In 2011, Ponce began installing murals on the sides of buildings in poorer neighborhoods of the San Fernando Valley. Ponce began to paint his first few murals in Pacoima because it is his hometown and Ponce always saw artwork in other neighborhoods, but never in Pacoima. Ponce's hometown has also influenced his artwork. Ponce uses his art to address issues that impact the Latino community such as liberty, immigration, and the environment.

Ponce is noted for his influence on what has become known as "Mural Mile", a strip of Van Nuys Boulevard in Pacoima once covered in graffiti and defaced storefronts. Ponce began painting murals along walls facing the street, and was joined by other artists. All of the murals that Ponce painted on Van Nuys Boulevard, Ponce paid with his own money. Early in his career, Ponce paid for many of his murals.

Ponce's art sometimes take the form of a community project, as volunteers are welcome to assist with public murals. Ponce stated that when he began to paint his murals, he only had 3 volunteers, but after his tenth mural he had 70 volunteers. Ponce allows for kids, students, and strangers to help in the mural, Ponce stated upon allowing people to help "'Everybody comes together to make this happen and I think that’s my biggest accomplishment, being able to rally the troops.'" "These are our artists here in Pacoima", said Ponce, "they don't have galleries. They don't have schools or universities and museums. When I say come help paint, it's like a gift to them".

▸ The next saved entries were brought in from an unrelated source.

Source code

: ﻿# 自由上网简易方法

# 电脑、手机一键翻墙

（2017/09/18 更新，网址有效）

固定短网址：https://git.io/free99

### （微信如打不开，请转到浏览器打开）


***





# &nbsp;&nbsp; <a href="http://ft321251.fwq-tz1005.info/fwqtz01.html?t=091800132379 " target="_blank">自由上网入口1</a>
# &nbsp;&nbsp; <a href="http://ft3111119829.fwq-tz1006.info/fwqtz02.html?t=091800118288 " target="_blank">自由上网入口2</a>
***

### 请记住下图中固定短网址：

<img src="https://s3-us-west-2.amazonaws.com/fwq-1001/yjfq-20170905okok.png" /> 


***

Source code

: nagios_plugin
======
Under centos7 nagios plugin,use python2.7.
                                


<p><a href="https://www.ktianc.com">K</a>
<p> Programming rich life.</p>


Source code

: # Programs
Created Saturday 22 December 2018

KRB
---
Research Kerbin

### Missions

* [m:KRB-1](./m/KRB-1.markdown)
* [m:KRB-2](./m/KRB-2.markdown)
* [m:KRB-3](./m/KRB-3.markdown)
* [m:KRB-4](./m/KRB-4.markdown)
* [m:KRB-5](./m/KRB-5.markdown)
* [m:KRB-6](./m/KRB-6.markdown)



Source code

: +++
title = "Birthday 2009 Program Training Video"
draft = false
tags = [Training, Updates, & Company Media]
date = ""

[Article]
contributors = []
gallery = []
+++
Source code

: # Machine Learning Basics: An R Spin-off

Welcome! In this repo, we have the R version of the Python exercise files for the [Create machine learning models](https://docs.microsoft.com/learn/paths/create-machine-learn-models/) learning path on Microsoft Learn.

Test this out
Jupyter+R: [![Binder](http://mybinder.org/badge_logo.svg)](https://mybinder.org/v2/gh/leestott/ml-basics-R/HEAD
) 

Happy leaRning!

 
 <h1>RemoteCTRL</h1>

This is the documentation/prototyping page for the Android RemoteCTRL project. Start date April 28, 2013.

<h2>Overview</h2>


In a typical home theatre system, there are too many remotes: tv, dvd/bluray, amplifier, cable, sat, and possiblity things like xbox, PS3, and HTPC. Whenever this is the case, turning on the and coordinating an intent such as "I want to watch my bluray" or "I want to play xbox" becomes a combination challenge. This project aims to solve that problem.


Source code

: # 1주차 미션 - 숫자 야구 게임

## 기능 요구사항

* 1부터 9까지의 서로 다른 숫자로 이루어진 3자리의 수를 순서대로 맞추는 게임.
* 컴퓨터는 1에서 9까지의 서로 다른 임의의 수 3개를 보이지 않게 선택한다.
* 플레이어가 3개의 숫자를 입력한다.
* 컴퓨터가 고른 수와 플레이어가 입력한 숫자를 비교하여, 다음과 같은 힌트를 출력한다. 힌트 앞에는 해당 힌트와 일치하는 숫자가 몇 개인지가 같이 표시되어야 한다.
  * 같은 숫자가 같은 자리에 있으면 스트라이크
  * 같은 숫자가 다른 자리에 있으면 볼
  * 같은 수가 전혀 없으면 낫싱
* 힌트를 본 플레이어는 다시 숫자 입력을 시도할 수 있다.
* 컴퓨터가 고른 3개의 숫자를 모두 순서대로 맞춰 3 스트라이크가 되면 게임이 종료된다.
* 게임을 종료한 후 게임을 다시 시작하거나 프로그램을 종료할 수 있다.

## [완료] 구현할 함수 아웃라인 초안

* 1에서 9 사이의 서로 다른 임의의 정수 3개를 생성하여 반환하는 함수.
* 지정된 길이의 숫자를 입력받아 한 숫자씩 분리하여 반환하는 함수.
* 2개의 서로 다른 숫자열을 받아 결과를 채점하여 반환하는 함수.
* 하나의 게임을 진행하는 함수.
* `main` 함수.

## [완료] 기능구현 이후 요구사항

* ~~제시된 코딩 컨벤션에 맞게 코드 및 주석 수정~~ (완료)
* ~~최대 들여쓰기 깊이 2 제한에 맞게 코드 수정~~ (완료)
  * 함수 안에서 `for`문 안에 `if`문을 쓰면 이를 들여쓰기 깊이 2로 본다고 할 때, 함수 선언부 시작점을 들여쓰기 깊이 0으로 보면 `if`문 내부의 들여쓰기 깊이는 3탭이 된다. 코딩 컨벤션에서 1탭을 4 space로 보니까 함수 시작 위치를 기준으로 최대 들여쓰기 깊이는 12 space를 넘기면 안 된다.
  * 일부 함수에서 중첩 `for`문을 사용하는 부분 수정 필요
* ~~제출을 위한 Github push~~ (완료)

Canvas works by Ponce have been exhibited at The MACAY in Mérida, the Craft and Folk Art Museum in Los Angeles, and at California State University in Northridge. Ponce painted a mural of Judy Garland in her The Wizard of Oz (1939 film) character near Theatre West, which he still considers unfinished. Ponce received an honorary lifetime membership thanks to his mural.

In 2014, MSN Latino listed Ponce as one of "10 Latinos to Watch in 2014", describing his murals as "a truly marvelous and original way of beautifying the city, street by street".

In 2015, Ponce was commissioned to paint "Luminaries of Pantheism" for an area in Venice, California that receives over a million onlookers per year. The mural painting depicts Albert Einstein, Alan Watts, Baruch Spinoza, Terence McKenna, Carl Jung, Carl Sagan, Emily Dickinson, Nikola Tesla, Friedrich Nietzsche, Ralph Waldo Emerson, W.E.B. Du Bois, Henry David Thoreau, Elizabeth Cady Stanton, Rumi, Adi Shankara, and Lao Tzu. A documentary of the mural entitled “Luminaries” by film director Ed Moy was awarded the Audience Award at the Marina Del Rey film festival. It features Ponce and others involved with the project.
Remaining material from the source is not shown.